What you are asked to do -> If a line of the material holds the string "into", please copy it.

Records for this task ->
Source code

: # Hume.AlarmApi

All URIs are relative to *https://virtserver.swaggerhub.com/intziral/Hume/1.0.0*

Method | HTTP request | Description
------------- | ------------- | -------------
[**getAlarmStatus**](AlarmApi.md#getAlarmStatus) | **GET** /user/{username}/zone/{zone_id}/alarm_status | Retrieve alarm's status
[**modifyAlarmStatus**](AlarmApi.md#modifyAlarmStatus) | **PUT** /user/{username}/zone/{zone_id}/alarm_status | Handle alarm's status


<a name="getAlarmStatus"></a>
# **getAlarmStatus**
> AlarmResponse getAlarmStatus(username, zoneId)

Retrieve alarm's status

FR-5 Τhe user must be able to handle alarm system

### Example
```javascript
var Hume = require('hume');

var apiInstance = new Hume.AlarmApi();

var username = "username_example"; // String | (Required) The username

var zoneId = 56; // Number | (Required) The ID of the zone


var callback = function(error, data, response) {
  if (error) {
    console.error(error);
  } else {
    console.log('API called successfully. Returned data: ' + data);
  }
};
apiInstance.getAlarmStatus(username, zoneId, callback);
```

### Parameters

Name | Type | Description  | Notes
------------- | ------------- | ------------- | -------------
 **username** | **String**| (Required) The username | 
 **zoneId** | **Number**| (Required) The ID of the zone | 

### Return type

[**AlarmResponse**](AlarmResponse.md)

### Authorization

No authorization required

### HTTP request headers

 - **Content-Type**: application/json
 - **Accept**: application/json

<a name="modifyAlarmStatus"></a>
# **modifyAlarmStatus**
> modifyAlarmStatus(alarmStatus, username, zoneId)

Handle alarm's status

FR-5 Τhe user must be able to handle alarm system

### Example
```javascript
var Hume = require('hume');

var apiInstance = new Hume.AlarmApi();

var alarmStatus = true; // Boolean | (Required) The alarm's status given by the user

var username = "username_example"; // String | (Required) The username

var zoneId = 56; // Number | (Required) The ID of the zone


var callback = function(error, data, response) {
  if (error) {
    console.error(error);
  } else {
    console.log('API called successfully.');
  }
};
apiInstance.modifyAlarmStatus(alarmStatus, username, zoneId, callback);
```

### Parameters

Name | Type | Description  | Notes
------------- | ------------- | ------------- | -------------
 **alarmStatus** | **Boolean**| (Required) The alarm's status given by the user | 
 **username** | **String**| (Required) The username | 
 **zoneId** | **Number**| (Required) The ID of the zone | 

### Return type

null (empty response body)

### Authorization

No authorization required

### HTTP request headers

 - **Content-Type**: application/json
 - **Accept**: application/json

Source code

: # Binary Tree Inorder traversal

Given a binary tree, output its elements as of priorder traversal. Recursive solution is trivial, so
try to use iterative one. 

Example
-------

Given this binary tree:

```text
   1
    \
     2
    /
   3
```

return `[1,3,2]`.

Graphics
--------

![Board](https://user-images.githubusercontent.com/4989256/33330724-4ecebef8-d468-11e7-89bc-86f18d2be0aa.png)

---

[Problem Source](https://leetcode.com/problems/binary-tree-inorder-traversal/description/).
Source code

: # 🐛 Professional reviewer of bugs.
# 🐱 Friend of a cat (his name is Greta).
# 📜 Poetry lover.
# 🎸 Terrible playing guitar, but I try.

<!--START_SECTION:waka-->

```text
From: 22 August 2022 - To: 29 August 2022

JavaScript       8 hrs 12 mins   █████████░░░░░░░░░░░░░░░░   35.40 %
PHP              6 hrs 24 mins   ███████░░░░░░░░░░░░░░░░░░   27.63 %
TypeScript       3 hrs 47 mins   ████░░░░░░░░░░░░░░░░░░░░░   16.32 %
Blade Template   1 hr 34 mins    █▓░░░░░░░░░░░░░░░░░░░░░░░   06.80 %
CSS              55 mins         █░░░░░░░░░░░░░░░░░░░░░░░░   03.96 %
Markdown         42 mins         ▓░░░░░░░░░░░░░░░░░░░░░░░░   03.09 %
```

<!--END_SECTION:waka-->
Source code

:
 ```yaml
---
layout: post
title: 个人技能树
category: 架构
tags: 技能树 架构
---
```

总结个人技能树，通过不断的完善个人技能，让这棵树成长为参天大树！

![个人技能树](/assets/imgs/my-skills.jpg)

==

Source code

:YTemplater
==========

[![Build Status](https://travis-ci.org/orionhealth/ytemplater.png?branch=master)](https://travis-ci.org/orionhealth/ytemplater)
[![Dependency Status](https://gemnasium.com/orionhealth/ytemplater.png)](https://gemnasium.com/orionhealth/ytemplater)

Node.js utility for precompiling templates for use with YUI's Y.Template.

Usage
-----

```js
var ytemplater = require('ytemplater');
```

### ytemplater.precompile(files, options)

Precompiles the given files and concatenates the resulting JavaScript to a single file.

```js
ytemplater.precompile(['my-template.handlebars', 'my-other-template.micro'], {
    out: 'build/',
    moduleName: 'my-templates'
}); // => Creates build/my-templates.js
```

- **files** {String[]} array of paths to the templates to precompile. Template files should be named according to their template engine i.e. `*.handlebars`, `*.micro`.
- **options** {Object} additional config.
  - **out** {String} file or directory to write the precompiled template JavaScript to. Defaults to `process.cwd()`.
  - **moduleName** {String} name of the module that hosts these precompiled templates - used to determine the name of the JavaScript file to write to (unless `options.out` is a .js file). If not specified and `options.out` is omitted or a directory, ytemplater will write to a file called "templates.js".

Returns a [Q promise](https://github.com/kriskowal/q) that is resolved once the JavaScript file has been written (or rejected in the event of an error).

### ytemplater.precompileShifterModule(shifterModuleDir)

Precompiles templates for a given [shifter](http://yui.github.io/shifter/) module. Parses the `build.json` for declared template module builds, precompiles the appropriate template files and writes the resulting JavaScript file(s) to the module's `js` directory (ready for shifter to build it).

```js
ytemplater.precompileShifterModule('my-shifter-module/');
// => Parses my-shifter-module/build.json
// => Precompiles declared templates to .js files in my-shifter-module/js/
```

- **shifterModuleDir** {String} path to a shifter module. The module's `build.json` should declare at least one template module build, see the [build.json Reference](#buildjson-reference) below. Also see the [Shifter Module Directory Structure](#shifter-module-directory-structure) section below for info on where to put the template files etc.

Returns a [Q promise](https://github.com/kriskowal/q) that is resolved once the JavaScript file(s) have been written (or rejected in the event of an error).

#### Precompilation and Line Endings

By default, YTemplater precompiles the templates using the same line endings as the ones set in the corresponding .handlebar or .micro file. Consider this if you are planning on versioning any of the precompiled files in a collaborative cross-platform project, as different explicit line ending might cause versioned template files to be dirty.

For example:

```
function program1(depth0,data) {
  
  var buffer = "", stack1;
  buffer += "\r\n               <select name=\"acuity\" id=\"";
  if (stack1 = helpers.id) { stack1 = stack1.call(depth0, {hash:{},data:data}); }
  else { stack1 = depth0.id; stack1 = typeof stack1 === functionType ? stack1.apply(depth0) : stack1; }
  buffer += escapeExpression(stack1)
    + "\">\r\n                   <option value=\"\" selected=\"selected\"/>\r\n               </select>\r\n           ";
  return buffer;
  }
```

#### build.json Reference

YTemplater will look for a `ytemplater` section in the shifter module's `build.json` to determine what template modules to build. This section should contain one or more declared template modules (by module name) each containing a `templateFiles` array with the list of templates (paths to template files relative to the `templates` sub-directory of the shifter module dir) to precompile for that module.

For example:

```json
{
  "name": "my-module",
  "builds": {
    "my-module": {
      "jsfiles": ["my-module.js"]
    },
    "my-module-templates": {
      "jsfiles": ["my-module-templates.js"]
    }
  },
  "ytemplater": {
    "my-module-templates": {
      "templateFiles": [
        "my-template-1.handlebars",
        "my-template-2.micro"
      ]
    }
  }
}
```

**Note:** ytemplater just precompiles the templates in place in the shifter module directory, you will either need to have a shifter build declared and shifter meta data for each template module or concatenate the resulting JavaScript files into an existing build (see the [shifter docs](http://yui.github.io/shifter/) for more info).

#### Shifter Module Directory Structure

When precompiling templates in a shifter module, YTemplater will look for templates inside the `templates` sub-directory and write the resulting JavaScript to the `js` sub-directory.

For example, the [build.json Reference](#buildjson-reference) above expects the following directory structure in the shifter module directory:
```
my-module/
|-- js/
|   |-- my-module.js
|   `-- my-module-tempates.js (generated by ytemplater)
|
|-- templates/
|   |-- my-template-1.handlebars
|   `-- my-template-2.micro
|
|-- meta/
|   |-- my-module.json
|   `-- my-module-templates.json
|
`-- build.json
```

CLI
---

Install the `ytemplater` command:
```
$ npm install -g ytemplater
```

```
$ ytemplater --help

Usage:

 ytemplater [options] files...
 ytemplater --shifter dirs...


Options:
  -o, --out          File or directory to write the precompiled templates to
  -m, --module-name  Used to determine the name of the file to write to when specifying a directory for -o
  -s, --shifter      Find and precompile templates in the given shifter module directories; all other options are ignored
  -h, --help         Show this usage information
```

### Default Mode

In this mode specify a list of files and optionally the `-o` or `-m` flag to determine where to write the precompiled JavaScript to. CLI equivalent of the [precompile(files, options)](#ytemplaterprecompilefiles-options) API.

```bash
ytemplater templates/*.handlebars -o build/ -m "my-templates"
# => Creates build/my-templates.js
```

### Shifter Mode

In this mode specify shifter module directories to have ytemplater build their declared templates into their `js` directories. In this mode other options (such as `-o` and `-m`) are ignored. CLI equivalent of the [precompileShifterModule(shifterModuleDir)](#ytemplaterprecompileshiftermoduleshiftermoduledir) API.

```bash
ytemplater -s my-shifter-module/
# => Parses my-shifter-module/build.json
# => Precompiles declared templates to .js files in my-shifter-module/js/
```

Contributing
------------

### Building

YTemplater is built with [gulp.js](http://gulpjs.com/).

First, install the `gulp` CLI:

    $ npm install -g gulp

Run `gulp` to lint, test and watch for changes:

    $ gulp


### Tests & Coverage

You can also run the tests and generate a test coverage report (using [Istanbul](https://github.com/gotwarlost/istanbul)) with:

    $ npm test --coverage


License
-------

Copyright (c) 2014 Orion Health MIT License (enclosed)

Reply ->
**Note:** ytemplater just precompiles the templates in place in the shifter module directory, you will either need to have a shifter build declared and shifter meta data for each template module or concatenate the resulting JavaScript files into an existing build (see the [shifter docs](http://yui.github.io/shifter/) for more info).
In this mode specify shifter module directories to have ytemplater build their declared templates into their `js` directories. In this mode other options (such as `-o` and `-m`) are ignored. CLI equivalent of the [precompileShifterModule(shifterModuleDir)](#ytemplaterprecompileshiftermoduleshiftermoduledir) API.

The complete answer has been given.